来自CognitoIdentityProviderClient :: adminCreateUser()的MissingAuthenticationTokenException(“缺少身份验证令牌”)

时间:2019-04-29 04:27:59

标签: php amazon-web-services aws-sdk amazon-cognito

我有一个有效的AWS PHP SDK实现。 $client->getUser()之类的操作有效,但$client->adminCreateUser()及其他操作无效。
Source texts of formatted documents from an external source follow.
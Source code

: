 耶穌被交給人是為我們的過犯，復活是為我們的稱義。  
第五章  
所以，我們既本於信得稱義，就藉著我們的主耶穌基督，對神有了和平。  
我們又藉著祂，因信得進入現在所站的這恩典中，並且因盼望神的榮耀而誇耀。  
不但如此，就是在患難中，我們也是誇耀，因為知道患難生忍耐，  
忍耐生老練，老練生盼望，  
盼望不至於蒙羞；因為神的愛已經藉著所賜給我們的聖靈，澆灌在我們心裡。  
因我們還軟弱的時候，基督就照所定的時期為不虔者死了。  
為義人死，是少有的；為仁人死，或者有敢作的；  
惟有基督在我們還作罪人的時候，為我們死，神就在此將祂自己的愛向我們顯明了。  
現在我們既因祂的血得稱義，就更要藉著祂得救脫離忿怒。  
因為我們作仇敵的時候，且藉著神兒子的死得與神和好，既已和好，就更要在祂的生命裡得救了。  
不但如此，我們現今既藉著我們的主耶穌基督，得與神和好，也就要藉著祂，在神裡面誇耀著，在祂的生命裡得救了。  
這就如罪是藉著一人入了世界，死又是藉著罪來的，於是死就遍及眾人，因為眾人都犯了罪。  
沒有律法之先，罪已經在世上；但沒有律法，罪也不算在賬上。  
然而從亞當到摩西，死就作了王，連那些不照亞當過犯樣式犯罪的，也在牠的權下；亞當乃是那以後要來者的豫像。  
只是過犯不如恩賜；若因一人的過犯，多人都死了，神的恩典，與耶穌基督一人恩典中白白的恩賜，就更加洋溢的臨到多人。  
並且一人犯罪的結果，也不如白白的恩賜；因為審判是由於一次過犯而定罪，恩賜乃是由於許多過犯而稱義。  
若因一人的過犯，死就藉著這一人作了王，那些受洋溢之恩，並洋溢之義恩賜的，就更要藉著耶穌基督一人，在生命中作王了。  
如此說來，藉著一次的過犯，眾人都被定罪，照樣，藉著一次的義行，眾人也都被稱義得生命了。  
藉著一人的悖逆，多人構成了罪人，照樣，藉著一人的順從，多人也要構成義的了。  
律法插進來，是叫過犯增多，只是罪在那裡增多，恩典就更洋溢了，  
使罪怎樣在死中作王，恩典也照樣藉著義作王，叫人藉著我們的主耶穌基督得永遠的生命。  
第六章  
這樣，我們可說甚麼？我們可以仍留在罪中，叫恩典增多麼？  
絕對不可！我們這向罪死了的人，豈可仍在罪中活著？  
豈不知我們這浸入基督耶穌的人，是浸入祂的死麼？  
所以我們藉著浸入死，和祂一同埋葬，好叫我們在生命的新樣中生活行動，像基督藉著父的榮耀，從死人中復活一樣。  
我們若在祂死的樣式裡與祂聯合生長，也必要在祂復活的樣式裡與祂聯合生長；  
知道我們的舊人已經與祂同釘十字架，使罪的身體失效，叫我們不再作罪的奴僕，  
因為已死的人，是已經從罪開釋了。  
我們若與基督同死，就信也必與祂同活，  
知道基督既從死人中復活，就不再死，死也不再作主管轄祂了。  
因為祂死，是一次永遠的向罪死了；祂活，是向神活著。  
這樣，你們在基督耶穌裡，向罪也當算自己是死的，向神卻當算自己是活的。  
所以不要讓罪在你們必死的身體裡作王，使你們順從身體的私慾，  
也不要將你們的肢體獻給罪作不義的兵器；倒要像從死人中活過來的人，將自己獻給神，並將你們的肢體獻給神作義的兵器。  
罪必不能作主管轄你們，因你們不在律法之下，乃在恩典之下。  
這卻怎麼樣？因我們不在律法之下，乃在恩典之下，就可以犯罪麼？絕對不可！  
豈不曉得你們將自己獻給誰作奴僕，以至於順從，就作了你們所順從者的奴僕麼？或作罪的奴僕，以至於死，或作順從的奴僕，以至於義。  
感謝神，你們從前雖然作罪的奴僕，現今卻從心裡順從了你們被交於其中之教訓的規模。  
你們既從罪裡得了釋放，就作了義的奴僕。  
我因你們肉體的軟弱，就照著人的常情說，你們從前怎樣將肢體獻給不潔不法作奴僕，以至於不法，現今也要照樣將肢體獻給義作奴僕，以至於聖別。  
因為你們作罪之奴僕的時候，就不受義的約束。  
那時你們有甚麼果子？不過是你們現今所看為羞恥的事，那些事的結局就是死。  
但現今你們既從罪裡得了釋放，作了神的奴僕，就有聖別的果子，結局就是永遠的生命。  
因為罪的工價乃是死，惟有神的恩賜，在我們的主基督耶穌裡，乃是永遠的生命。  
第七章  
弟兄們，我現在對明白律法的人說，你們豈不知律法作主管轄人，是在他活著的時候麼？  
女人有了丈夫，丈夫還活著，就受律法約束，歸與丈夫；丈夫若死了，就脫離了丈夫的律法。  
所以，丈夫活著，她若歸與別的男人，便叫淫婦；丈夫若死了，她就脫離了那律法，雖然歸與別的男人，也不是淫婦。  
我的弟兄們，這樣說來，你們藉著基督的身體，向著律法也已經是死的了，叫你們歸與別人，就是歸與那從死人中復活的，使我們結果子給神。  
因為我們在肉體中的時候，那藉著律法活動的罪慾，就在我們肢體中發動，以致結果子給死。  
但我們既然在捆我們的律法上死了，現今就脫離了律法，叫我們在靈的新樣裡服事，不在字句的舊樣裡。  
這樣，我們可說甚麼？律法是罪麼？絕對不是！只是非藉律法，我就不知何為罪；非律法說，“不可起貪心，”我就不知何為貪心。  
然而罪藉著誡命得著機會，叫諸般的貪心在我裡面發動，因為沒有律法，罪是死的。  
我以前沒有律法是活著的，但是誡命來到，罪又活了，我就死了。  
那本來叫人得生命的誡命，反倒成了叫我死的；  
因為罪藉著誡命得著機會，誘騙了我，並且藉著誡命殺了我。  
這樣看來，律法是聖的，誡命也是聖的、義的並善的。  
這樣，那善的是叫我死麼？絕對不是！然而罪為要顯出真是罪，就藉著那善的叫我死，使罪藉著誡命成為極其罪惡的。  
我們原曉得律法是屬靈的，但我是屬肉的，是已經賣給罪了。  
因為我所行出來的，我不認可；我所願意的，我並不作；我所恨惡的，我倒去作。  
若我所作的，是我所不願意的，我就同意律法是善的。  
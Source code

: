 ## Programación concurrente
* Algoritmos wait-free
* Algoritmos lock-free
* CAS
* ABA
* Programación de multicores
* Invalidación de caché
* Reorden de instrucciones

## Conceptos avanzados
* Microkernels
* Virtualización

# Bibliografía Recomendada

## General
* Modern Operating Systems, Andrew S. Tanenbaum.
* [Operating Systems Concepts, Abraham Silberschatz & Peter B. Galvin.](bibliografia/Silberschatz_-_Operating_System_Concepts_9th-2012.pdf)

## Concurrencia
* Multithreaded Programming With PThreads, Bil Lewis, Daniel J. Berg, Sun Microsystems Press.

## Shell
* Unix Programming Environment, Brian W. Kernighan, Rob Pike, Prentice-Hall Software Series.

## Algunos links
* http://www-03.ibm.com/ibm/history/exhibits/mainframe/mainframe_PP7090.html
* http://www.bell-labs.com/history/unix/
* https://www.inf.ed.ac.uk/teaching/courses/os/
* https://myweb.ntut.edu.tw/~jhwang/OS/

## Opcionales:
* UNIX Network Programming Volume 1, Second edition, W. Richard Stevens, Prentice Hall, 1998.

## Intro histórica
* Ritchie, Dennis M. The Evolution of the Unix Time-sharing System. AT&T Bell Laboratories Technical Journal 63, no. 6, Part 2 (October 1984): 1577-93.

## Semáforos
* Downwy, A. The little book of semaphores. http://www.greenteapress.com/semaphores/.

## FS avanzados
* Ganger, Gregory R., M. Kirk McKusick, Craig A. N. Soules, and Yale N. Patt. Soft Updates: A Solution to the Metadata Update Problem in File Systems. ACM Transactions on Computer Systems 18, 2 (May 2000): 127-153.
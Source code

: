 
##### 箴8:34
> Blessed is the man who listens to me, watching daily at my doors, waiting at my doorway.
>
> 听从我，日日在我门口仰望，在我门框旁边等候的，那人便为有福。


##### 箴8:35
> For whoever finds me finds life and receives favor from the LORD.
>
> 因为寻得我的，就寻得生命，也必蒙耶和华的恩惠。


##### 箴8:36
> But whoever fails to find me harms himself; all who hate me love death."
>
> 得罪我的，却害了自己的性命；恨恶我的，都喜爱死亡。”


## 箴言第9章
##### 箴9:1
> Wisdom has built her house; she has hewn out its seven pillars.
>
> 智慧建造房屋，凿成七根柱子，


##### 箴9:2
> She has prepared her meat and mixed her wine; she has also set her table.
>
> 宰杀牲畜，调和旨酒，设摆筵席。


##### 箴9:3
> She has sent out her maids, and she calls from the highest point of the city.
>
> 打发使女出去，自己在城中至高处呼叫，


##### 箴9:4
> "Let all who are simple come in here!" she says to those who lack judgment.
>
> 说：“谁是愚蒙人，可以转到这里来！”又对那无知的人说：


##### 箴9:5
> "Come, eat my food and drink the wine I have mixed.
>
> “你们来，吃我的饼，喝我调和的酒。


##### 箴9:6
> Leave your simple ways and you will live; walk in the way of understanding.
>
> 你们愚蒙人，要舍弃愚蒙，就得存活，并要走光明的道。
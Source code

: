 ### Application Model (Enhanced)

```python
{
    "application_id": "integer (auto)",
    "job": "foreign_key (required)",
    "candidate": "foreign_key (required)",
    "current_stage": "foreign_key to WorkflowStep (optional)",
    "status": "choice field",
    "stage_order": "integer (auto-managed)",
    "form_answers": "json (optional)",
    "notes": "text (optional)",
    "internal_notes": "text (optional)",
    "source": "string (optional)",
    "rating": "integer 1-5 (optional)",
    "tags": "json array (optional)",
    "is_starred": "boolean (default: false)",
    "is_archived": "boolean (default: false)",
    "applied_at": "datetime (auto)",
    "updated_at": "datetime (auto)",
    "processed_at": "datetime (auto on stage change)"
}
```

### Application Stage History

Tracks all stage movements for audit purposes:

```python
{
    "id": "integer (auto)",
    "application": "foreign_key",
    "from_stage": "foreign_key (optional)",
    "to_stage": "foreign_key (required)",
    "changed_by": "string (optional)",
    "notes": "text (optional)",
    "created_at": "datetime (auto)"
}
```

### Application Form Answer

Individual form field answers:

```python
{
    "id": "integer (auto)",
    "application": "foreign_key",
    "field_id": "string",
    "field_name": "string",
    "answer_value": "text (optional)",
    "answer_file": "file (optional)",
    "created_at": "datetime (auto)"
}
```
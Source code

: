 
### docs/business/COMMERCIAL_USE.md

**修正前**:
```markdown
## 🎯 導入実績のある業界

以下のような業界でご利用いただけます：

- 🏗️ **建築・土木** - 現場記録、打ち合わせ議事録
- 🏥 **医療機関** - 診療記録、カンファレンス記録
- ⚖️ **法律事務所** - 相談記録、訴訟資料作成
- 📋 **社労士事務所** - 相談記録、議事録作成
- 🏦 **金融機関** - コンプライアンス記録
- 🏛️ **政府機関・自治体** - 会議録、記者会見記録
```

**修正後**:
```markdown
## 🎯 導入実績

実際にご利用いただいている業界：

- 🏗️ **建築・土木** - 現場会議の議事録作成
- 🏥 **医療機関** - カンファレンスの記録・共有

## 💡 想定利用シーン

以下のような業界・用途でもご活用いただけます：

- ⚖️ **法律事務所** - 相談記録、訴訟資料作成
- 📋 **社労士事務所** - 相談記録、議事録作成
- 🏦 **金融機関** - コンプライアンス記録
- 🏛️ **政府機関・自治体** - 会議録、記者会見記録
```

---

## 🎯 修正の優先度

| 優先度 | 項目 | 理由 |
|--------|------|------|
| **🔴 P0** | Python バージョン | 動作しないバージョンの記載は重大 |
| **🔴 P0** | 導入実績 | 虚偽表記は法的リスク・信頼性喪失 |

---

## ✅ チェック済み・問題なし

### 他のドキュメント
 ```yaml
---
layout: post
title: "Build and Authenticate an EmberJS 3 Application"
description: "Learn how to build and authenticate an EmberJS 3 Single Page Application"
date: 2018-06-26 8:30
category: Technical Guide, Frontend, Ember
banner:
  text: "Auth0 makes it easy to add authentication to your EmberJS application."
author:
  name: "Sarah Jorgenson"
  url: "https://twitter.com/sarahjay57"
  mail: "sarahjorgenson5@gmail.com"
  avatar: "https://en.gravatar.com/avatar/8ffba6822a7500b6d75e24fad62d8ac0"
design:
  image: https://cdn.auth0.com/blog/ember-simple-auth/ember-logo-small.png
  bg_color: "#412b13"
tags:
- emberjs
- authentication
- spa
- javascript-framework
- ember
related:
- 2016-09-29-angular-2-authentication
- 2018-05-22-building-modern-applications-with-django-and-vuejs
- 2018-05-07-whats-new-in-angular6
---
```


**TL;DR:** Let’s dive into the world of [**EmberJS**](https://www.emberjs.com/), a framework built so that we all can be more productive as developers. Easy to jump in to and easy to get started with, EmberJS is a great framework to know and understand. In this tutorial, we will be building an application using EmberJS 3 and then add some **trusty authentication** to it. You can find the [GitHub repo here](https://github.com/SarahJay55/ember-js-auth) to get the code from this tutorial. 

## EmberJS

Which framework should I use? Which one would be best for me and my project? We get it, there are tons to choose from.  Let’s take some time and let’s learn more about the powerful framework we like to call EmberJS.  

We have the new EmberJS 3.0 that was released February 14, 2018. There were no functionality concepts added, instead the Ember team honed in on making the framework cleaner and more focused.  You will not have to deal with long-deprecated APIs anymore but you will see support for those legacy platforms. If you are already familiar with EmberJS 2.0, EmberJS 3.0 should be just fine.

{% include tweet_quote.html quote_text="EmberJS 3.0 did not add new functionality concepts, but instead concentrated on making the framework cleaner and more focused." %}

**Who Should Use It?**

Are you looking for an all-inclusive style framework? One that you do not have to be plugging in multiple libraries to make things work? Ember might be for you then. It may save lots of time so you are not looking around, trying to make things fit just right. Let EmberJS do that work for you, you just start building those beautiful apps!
当我致电$client->adminCreateUser([...])时,结果为:

Error executing "AdminCreateUser" on "https://cognito-idp.ap-southeast-2.amazonaws.com"; AWS HTTP error: Client error: `POST https://cognito-idp.ap-southeast-2.amazonaws.com` resulted in a `400 Bad Request` response:
{"__type":"MissingAuthenticationTokenException","message":"Missing Authentication Token"}
 MissingAuthenticationTokenException (client): Missing Authentication Token - {"__type":"MissingAuthenticationTokenException","message":"Missing Authentication Token"}

/var/www/project/vendor/aws/aws-sdk-php/src/WrappedHttpHandler.php 中的第 191

使用完全相同的凭据从CLI(例如cognito-idp admin-create-user)调用的类似服务正在工作。

是什么原因造成的?


示例详细信息

我的环境:

  • Ubuntu 18.04
  • Apache 2.4.29
  • PHP 7.3
  • aws / aws-sdk-php 3.92.3

.aws /凭证

[default]
aws_access_key_id=XXXX
aws_secret_access_key=XXXX

我正在使用我的开发人员凭据

示例代码:

$client = new CognitoIdentityProviderClient([
    'version' => 'latest',
    'region' => 'ap-southeast-2',
    'credentials' => false, // Set to false to allow roles provisioned to our EC2 instances
]);

$result = $client->adminCreateUser([
    'DesiredDeliveryMediums' => ['Email'],
    'MessageAction' => 'RESEND',
    'TemporaryPassword' => 'TemporaryPassword1234',
    'UserAttributes' => [
        ['Name' => 'email', 'Value' => 'mailbox@domain.tld'],
    ],
    'UserPoolId' => 'ap-southeast-2_XXXX',
    'Username' => 'mailbox@domain.tld',
]);

1 个答案:

答案 0 :(得分:3)

您需要从'credentials' => false配置中删除CognitoIdentityProviderClient

adminCreateUser()操作需要经过签名的请求(与signUp()之类的操作不同,这就是signUp()可以与未签名的请求一起使用,但是adminCreateUser()和其他需要开发人员的操作凭据不会)

从AWS文档中

https://docs.aws.amazon.com/aws-sdk-php/v3/api/api-cognito-idp-2016-04-18.html#admincreateuser

  

AdminCreateUser需要开发人员凭据。

https://docs.aws.amazon.com/sdk-for-php/v3/developer-guide/guide_configuration.html#credentials

  

传递false以使用空凭据而不签署请求。

需要签名请求以提供开发人员凭据。